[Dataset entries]
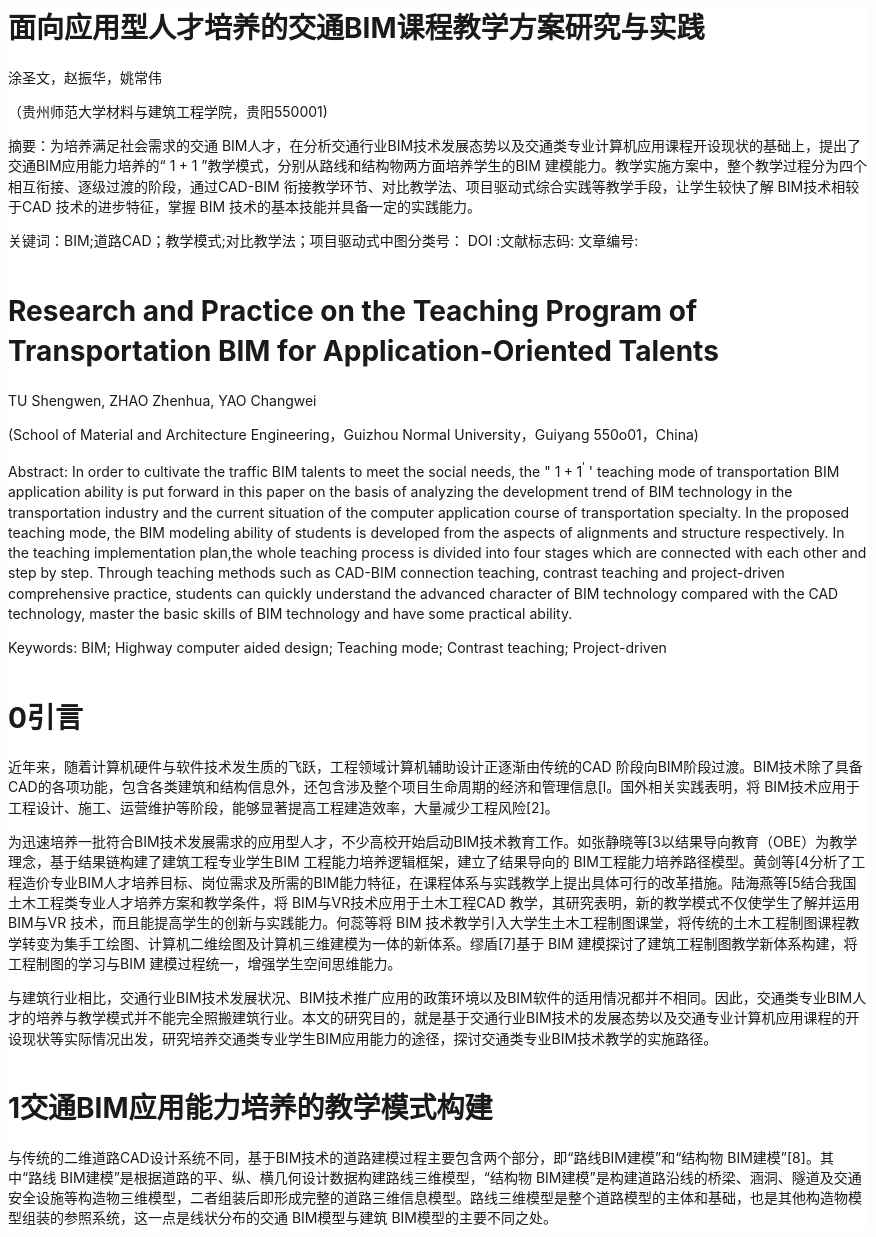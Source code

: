 # 面向应用型人才培养的交通BIM课程教学方案研究与实践

涂圣文，赵振华，姚常伟

（贵州师范大学材料与建筑工程学院，贵阳550001)

摘要：为培养满足社会需求的交通 BIM人才，在分析交通行业BIM技术发展态势以及交通类专业计算机应用课程开设现状的基础上，提出了交通BIM应用能力培养的“ $1 { + } 1$ ”教学模式，分别从路线和结构物两方面培养学生的BIM 建模能力。教学实施方案中，整个教学过程分为四个相互衔接、逐级过渡的阶段，通过CAD-BIM 衔接教学环节、对比教学法、项目驱动式综合实践等教学手段，让学生较快了解 BIM技术相较于CAD 技术的进步特征，掌握 BIM 技术的基本技能并具备一定的实践能力。

关键词：BIM;道路CAD；教学模式;对比教学法；项目驱动式中图分类号： DOI :文献标志码: 文章编号:

# Research and Practice on the Teaching Program of Transportation BIM for Application-Oriented Talents

TU Shengwen, ZHAO Zhenhua, YAO Changwei

(School of Material and Architecture Engineering，Guizhou Normal University，Guiyang 550o01，China)

Abstract: In order to cultivate the traffic BIM talents to meet the social needs, the " $1 { + } 1 ^ { \prime }$ ' teaching mode of transportation BIM application ability is put forward in this paper on the basis of analyzing the development trend of BIM technology in the transportation industry and the current situation of the computer application course of transportation specialty. In the proposed teaching mode, the BIM modeling ability of students is developed from the aspects of alignments and structure respectively. In the teaching implementation plan,the whole teaching process is divided into four stages which are connected with each other and step by step. Through teaching methods such as CAD-BIM connection teaching, contrast teaching and project-driven comprehensive practice, students can quickly understand the advanced character of BIM technology compared with the CAD technology, master the basic skills of BIM technology and have some practical ability.

Keywords: BIM; Highway computer aided design; Teaching mode; Contrast teaching; Project-driven

# 0引言

近年来，随着计算机硬件与软件技术发生质的飞跃，工程领域计算机辅助设计正逐渐由传统的CAD 阶段向BIM阶段过渡。BIM技术除了具备CAD的各项功能，包含各类建筑和结构信息外，还包含涉及整个项目生命周期的经济和管理信息[l。国外相关实践表明，将 BIM技术应用于工程设计、施工、运营维护等阶段，能够显著提高工程建造效率，大量减少工程风险[2]。

为迅速培养一批符合BIM技术发展需求的应用型人才，不少高校开始启动BIM技术教育工作。如张静晓等[3以结果导向教育（OBE）为教学理念，基于结果链构建了建筑工程专业学生BIM 工程能力培养逻辑框架，建立了结果导向的 BIM工程能力培养路径模型。黄剑等[4分析了工程造价专业BIM人才培养目标、岗位需求及所需的BIM能力特征，在课程体系与实践教学上提出具体可行的改革措施。陆海燕等[5结合我国土木工程类专业人才培养方案和教学条件，将 BIM与VR技术应用于土木工程CAD 教学，其研究表明，新的教学模式不仅使学生了解并运用BIM与VR 技术，而且能提高学生的创新与实践能力。何蕊等将 BIM 技术教学引入大学生土木工程制图课堂，将传统的土木工程制图课程教学转变为集手工绘图、计算机二维绘图及计算机三维建模为一体的新体系。缪盾[7]基于 BIM 建模探讨了建筑工程制图教学新体系构建，将工程制图的学习与BIM 建模过程统一，增强学生空间思维能力。

与建筑行业相比，交通行业BIM技术发展状况、BIM技术推广应用的政策环境以及BIM软件的适用情况都并不相同。因此，交通类专业BIM人才的培养与教学模式并不能完全照搬建筑行业。本文的研究目的，就是基于交通行业BIM技术的发展态势以及交通专业计算机应用课程的开设现状等实际情况出发，研究培养交通类专业学生BIM应用能力的途径，探讨交通类专业BIM技术教学的实施路径。

# 1交通BIM应用能力培养的教学模式构建

与传统的二维道路CAD设计系统不同，基于BIM技术的道路建模过程主要包含两个部分，即“路线BIM建模”和“结构物 BIM建模”[8]。其中“路线 BIM建模”是根据道路的平、纵、横几何设计数据构建路线三维模型，“结构物 BIM建模”是构建道路沿线的桥梁、涵洞、隧道及交通安全设施等构造物三维模型，二者组装后即形成完整的道路三维信息模型。路线三维模型是整个道路模型的主体和基础，也是其他构造物模型组装的参照系统，这一点是线状分布的交通 BIM模型与建筑 BIM模型的主要不同之处。
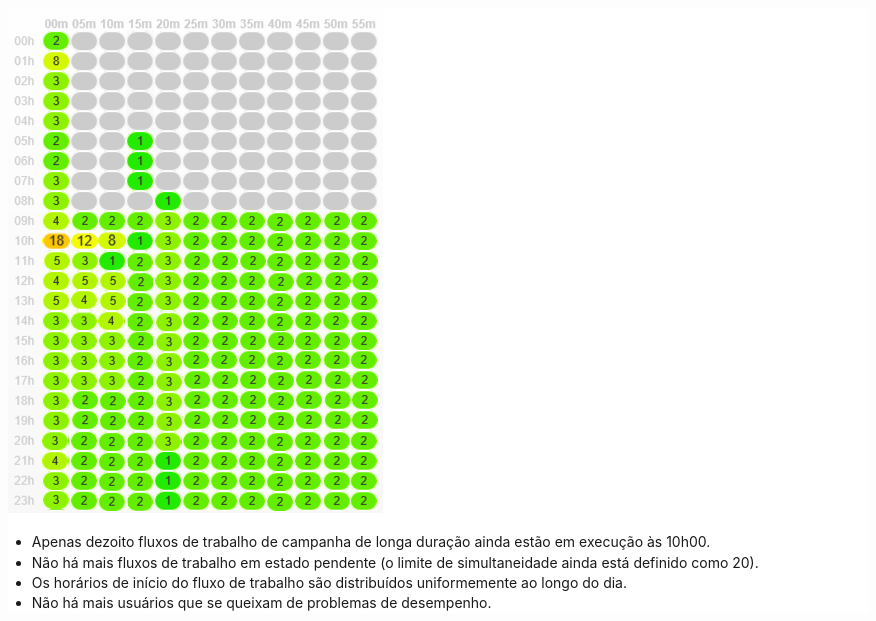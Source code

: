    ![](assets/wkf_monitoring_with.png)

   * Apenas dezoito fluxos de trabalho de campanha de longa duração ainda estão em execução às 10h00.
   * Não há mais fluxos de trabalho em estado pendente (o limite de simultaneidade ainda está definido como 20).
   * Os horários de início do fluxo de trabalho são distribuídos uniformemente ao longo do dia.
   * Não há mais usuários que se queixam de problemas de desempenho.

-- Instructions to follow --
Write out every record exactly. Leave the pictures out.

-- Written solution --
Source code

: # 面向应用型人才培养的交通BIM课程教学方案研究与实践

涂圣文，赵振华，姚常伟

（贵州师范大学材料与建筑工程学院，贵阳550001)

摘要：为培养满足社会需求的交通 BIM人才，在分析交通行业BIM技术发展态势以及交通类专业计算机应用课程开设现状的基础上，提出了交通BIM应用能力培养的“ $1 { + } 1$ ”教学模式，分别从路线和结构物两方面培养学生的BIM 建模能力。教学实施方案中，整个教学过程分为四个相互衔接、逐级过渡的阶段，通过CAD-BIM 衔接教学环节、对比教学法、项目驱动式综合实践等教学手段，让学生较快了解 BIM技术相较于CAD 技术的进步特征，掌握 BIM 技术的基本技能并具备一定的实践能力。

关键词：BIM;道路CAD；教学模式;对比教学法；项目驱动式中图分类号： DOI :文献标志码: 文章编号:

# Research and Practice on the Teaching Program of Transportation BIM for Application-Oriented Talents

TU Shengwen, ZHAO Zhenhua, YAO Changwei

(School of Material and Architecture Engineering，Guizhou Normal University，Guiyang 550o01，China)

Abstract: In order to cultivate the traffic BIM talents to meet the social needs, the " $1 { + } 1 ^ { \prime }$ ' teaching mode of transportation BIM application ability is put forward in this paper on the basis of analyzing the development trend of BIM technology in the transportation industry and the current situation of the computer application course of transportation specialty. In the proposed teaching mode, the BIM modeling ability of students is developed from the aspects of alignments and structure respectively. In the teaching implementation plan,the whole teaching process is divided into four stages which are connected with each other and step by step. Through teaching methods such as CAD-BIM connection teaching, contrast teaching and project-driven comprehensive practice, students can quickly understand the advanced character of BIM technology compared with the CAD technology, master the basic skills of BIM technology and have some practical ability.

Keywords: BIM; Highway computer aided design; Teaching mode; Contrast teaching; Project-driven

# 0引言

近年来，随着计算机硬件与软件技术发生质的飞跃，工程领域计算机辅助设计正逐渐由传统的CAD 阶段向BIM阶段过渡。BIM技术除了具备CAD的各项功能，包含各类建筑和结构信息外，还包含涉及整个项目生命周期的经济和管理信息[l。国外相关实践表明，将 BIM技术应用于工程设计、施工、运营维护等阶段，能够显著提高工程建造效率，大量减少工程风险[2]。

为迅速培养一批符合BIM技术发展需求的应用型人才，不少高校开始启动BIM技术教育工作。如张静晓等[3以结果导向教育（OBE）为教学理念，基于结果链构建了建筑工程专业学生BIM 工程能力培养逻辑框架，建立了结果导向的 BIM工程能力培养路径模型。黄剑等[4分析了工程造价专业BIM人才培养目标、岗位需求及所需的BIM能力特征，在课程体系与实践教学上提出具体可行的改革措施。陆海燕等[5结合我国土木工程类专业人才培养方案和教学条件，将 BIM与VR技术应用于土木工程CAD 教学，其研究表明，新的教学模式不仅使学生了解并运用BIM与VR 技术，而且能提高学生的创新与实践能力。何蕊等将 BIM 技术教学引入大学生土木工程制图课堂，将传统的土木工程制图课程教学转变为集手工绘图、计算机二维绘图及计算机三维建模为一体的新体系。缪盾[7]基于 BIM 建模探讨了建筑工程制图教学新体系构建，将工程制图的学习与BIM 建模过程统一，增强学生空间思维能力。

与建筑行业相比，交通行业BIM技术发展状况、BIM技术推广应用的政策环境以及BIM软件的适用情况都并不相同。因此，交通类专业BIM人才的培养与教学模式并不能完全照搬建筑行业。本文的研究目的，就是基于交通行业BIM技术的发展态势以及交通专业计算机应用课程的开设现状等实际情况出发，研究培养交通类专业学生BIM应用能力的途径，探讨交通类专业BIM技术教学的实施路径。

# 1交通BIM应用能力培养的教学模式构建

与传统的二维道路CAD设计系统不同，基于BIM技术的道路建模过程主要包含两个部分，即“路线BIM建模”和“结构物 BIM建模”[8]。其中“路线 BIM建模”是根据道路的平、纵、横几何设计数据构建路线三维模型，“结构物 BIM建模”是构建道路沿线的桥梁、涵洞、隧道及交通安全设施等构造物三维模型，二者组装后即形成完整的道路三维信息模型。路线三维模型是整个道路模型的主体和基础，也是其他构造物模型组装的参照系统，这一点是线状分布的交通 BIM模型与建筑 BIM模型的主要不同之处。
Source code

:    ![](assets/wkf_monitoring_with.png)

   * Apenas dezoito fluxos de trabalho de campanha de longa duração ainda estão em execução às 10h00.
   * Não há mais fluxos de trabalho em estado pendente (o limite de simultaneidade ainda está definido como 20).
   * Os horários de início do fluxo de trabalho são distribuídos uniformemente ao longo do dia.
   * Não há mais usuários que se queixam de problemas de desempenho.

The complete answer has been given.